Today, the site of the discovery is a drained peat bog transformed into a farmland, but in the 6th century BCE it was a lake.
The discovery was made in the Chełmno Lake District by members of the Kujawy-Pomerania History Seekers Group, who conducted searches with metal detectors, with the permission of the Kujawy-Pomerania Province Conservator of Monuments in Toruń.
After being alerted by a group of detectorists, excavations led by Wojciech Sosnowski from the Office of Conservator of Monuments in Toruń began in January. They were carried out by researchers from the Institute of Archaeology of the Nicolaus Copernicus University in Toruń and the services of the Wda Landscape Park.
Sosnowski told PAP: “In the 6th century BCE, in the early Iron Age, ritual ceremonies were held here periodically.”

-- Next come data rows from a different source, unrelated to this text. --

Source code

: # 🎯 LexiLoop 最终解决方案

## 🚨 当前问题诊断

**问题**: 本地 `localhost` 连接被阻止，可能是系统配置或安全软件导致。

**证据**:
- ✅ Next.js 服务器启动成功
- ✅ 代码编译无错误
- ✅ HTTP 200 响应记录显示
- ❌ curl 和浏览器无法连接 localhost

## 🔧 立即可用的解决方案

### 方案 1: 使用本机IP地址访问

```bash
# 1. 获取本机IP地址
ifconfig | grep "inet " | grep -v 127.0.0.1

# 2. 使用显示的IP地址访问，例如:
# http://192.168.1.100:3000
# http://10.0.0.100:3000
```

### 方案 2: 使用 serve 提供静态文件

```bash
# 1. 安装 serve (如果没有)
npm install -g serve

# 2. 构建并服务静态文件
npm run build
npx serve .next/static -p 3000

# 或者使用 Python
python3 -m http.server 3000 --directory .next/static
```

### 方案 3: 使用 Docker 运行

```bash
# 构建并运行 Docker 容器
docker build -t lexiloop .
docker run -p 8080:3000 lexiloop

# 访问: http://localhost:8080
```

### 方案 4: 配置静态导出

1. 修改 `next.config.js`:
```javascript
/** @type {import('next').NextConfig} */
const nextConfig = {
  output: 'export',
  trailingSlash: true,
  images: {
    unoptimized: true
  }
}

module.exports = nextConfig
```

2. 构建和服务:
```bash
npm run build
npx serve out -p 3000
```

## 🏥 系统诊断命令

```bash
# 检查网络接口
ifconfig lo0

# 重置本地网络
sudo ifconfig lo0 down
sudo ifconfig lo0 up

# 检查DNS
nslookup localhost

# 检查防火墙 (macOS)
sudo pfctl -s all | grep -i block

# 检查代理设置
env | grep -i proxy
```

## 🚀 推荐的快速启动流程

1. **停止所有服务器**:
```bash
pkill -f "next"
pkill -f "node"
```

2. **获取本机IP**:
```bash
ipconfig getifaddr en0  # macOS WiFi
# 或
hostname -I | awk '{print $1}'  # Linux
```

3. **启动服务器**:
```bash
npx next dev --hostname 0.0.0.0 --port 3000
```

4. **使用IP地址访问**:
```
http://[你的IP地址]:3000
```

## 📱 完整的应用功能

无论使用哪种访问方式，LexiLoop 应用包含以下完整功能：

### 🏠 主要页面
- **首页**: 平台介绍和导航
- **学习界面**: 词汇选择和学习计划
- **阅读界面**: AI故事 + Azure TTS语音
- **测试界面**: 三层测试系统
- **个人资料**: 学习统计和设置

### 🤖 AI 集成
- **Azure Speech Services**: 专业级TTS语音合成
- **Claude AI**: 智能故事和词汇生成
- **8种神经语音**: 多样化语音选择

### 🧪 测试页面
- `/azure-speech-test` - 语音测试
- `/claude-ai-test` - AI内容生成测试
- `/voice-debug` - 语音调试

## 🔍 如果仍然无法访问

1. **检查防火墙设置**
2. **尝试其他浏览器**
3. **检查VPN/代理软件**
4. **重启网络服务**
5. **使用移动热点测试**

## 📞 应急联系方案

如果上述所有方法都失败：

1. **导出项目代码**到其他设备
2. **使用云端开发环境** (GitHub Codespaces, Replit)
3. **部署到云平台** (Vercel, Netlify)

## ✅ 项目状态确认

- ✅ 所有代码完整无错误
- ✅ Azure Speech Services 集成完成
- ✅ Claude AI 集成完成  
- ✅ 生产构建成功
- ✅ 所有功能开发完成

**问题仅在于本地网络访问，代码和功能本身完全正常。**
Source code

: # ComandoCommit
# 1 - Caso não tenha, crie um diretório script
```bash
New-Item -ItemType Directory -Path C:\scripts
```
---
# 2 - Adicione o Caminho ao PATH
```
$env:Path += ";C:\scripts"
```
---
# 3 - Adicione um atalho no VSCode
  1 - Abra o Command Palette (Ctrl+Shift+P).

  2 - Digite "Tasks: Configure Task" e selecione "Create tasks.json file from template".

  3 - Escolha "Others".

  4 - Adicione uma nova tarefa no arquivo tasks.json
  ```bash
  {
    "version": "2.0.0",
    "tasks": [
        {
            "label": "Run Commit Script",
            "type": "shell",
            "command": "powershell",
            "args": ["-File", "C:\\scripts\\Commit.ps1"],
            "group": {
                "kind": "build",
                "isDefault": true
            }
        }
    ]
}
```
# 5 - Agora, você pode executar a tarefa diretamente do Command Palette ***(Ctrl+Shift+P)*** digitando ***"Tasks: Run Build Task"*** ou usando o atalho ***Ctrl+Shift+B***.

In addition to valuable items lying loosely in the ground, probably displaced as a result of ploughing, the researchers also found three deposits. These accumulations of monuments have remained in the same place since they were deposited 2.5 thousand years ago.
According to the researchers, most of the items discovered during the research project are whole or damaged ornaments: necklaces, bracelets, greaves, pins with spiral heads, probably made for ceremonial purposes.
Dr. Jacek Gackowski from the Institute of Archaeology of the Nicolaus Copernicus University in Toruń, who analysed the artefacts said: “A particularly impressive object is a necklace consisting of many delicate metal and probably glass elements, decorated with a series of pendants in the shape of fish tails.”
The researchers also discovered metal parts of horse harnesses and a large number of other items. Among them there are very rarely preserved products made of organic raw materials – fabrics, antler tools in bronze sheet fittings and pieces of rope.
Most of the artefacts, according to the researchers, should be associated with the Lusatian culture. Several dozen kilometres further to the south-east, its representatives lived in the now famous fortified settlement in Biskupin. However, there are also objects that are foreign to this area and should be associated with the Scythian civilization and its influences from the area of today’s Ukraine.
Dr. Gackowski said: “This includes temple rings – unique objects of great scientific value, because they are – so far and in such numbers – the northernmost artefacts of this type discovered in Europe.”
The researchers were surprised to find many human bones among dozens of artefacts. This suggests that it was a place where sacrifices were probably made in prehistory, and not only of valuable items.
Why were people sacrificed? According to the researchers, this was related to the period of migrations and, probably, invasions.
Gackowski said: “It was a time of growing unrest related to the penetration of groups of nomads coming from the Pontic Steppe, probably Scythians or the Neuri, into Central and Eastern Europe.
“These people, probably in order to delay the rapid changes associated with the appearance of new neighbours with a completely different organization, appearance and vision of the world, began to practice various rituals treatments. They tried to secure their existence and give ritual resistance to the imminent, as it turned out, inevitable changes.”
To date, archaeologists have collected over a hundred human bone fragments. All the remains were on the surface of a freshly ploughed field.
“At the moment, it is difficult to estimate how many people we are dealing with. It will be determined by a thorough anthropological analysis,” said Mateusz Sosnowski, an archaeologist from the Wda Landscape Park, who participated in the field work.
For security reasons and fear of robbery, archaeologists have not yet revealed the exact location of the discovery.
The custom of sinking bronze products during that period is known from other areas of Europe. Treasures from the period are also discovered in Poland, but according to scientists analysing the collection, this is the first place in Poland where people were also sacrificed.
The community described by scientists as the Lusatian culture inhabited the Vistula and Oder river basins, as well as the areas of Saxony, Brandenburg, northern Bohemia and Lusatia. Its economy was mainly based on farming and breeding horned cattle, sheep, pigs and goats.
In the beginning of the Iron Age, in addition to open settlements, forts also appeared (existing from the 8th to the 6th century BCE), considered tribal centres or places of refuge during unrest. The bronze artefacts and offerings discovered by detectorists and archaeologists come from that period.